"Sudah tahu ditutup, masih jugo makso lewat. Repot dewek, kan!" Seorang bapak merutuki pengendara mobil yang terpaksa balik arah karena jembatan yang hendak dilaluinya sedang dibongkar.
"Jembatan ngapo-ngapo idak dibongkar, cari gawe bae!" balas si pengendara, entah pada siapa.
Aku berada di posisi penonton.
Aku dan anak-anak menyebut jembatan itu dengan sebutan "Jembatan Sampah", karena lokasinya dekat dengan pembuangan sampah. Panjangnya area pembuangan sampah melebihi panjang jembatan. Aku dan anak-anak punya kemampuan menahan napas lebih lama berkat jalur sampah yang panjang itu.

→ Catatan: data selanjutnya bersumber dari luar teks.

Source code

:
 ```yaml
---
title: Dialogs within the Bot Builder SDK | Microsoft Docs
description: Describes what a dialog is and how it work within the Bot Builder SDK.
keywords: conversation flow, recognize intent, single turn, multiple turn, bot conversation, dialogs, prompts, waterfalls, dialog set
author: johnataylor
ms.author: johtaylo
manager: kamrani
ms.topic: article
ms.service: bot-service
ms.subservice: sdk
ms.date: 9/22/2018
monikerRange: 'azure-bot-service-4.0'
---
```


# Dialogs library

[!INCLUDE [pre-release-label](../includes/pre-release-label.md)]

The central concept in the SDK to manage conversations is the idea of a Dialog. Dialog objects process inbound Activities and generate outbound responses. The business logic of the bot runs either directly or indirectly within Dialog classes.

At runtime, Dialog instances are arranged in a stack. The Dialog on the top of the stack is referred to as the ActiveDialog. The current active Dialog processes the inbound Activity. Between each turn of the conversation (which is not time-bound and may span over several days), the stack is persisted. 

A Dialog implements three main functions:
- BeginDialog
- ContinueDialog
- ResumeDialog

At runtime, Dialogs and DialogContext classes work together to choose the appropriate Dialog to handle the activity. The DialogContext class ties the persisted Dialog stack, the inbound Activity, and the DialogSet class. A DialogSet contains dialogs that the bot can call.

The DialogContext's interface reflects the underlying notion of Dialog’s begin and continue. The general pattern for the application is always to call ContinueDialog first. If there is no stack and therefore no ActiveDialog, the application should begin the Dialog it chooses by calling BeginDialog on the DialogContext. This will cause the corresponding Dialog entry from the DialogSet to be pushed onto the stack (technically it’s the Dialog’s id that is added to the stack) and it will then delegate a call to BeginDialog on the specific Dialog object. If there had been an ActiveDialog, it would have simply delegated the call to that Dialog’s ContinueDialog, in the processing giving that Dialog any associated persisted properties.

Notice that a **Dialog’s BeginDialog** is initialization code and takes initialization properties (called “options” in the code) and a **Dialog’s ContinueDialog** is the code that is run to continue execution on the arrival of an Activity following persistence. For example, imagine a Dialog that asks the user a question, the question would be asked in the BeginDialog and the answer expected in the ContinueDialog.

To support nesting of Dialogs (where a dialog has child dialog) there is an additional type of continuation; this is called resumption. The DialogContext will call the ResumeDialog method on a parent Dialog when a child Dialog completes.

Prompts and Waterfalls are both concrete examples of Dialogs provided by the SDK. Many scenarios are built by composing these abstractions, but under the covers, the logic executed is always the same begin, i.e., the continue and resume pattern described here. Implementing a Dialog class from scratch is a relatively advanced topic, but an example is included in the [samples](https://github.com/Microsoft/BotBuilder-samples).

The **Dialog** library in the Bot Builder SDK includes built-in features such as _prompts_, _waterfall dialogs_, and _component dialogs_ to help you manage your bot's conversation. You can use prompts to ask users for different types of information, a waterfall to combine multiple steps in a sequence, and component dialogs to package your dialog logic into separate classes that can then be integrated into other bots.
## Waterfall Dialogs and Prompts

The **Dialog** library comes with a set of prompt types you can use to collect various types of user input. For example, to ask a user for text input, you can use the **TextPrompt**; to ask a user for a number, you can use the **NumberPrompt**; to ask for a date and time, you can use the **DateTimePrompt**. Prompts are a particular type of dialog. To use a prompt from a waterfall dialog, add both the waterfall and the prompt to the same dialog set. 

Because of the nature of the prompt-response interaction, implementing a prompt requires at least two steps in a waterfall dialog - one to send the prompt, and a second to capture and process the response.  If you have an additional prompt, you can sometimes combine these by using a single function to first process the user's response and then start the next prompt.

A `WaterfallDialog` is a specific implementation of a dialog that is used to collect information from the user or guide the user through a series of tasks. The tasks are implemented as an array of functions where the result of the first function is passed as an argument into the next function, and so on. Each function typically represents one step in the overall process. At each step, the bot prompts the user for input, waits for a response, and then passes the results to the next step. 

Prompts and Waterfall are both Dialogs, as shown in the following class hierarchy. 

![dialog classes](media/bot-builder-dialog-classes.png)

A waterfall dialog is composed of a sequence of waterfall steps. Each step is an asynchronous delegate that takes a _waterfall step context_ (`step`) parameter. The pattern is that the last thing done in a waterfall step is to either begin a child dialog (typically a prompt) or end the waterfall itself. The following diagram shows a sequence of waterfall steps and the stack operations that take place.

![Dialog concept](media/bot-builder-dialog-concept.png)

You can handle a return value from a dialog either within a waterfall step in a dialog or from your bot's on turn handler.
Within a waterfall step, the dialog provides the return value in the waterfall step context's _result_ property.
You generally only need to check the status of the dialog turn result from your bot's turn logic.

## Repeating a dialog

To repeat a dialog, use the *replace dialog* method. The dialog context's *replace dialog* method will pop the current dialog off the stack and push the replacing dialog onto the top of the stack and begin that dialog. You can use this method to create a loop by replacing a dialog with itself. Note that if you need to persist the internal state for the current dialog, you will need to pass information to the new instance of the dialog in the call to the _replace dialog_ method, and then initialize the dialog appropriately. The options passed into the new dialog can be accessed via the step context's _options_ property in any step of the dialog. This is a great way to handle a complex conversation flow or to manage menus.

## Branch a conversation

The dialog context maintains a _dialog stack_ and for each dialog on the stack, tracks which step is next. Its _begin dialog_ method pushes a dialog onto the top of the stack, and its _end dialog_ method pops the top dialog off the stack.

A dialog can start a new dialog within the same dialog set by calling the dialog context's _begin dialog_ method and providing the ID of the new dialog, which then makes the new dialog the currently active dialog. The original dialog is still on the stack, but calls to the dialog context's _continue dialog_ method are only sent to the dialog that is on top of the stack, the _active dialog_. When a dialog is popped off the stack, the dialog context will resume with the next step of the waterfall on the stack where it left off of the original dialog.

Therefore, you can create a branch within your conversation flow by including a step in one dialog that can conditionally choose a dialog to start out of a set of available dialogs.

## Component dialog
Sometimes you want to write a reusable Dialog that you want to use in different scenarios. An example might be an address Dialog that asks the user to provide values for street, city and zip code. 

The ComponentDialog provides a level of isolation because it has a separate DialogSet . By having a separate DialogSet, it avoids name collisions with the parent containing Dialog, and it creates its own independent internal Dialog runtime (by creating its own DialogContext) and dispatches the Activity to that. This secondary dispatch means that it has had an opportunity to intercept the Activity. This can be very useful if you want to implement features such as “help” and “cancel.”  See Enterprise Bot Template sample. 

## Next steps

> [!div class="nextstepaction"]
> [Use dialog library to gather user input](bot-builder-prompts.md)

Setiap pagi dan siang kami melewatinya, kecuali saat dibongkar yang memakan waktu berbulan-bulan lalu. Sebab jalur alternatif buatan kontraktor berupa jembatan kayu, yang tak jarang pengendara dari jalur berlawanan tak mau mengalah. Jembatan sempit yang seharusnya dilewati sepeda motor satu per satu, malah jadi dua jalur berlawanan.
Daripada ambil risiko mengorbankan anak-anak, lebih baik lewat jalur memutar. Minim keributan.
Setelah dibongkar dan diperbesar, baru kutahu. Nama jembatan itu adalah Jembatan Walisongo. Baru tahu beberapa hari, oleh wali kota diganti jadi Jembatan Wali Kota.
Apa pun namanya, aku akan tetap menyebutnya Jembatan Sampah.